MATERIAL PROVIDED:

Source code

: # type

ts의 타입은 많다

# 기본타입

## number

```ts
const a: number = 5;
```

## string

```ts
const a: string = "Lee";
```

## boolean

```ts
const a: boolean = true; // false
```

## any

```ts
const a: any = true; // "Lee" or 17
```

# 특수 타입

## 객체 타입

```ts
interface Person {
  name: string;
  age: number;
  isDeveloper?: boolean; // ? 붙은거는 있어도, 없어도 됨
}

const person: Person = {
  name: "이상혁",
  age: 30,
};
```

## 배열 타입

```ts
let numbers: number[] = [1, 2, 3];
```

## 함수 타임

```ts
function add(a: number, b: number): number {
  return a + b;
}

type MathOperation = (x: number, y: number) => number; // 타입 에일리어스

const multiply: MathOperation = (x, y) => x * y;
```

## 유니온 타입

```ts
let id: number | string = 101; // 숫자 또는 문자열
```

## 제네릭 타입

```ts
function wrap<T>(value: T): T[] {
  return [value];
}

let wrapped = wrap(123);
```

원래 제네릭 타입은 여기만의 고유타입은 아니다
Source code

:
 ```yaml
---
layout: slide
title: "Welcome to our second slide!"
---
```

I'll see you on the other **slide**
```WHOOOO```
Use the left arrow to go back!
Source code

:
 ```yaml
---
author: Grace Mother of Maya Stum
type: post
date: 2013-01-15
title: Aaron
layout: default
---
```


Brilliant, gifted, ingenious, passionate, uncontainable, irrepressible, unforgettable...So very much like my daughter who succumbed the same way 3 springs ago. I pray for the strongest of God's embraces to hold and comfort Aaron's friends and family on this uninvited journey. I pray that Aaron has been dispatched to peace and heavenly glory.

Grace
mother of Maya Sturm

WORK TASK: Look through the material above for the word "type" and copy every line that has it.

SOLUTION FOR THIS EXERCISE:
: # type
type MathOperation = (x: number, y: number) => number; // 타입 에일리어스
type: post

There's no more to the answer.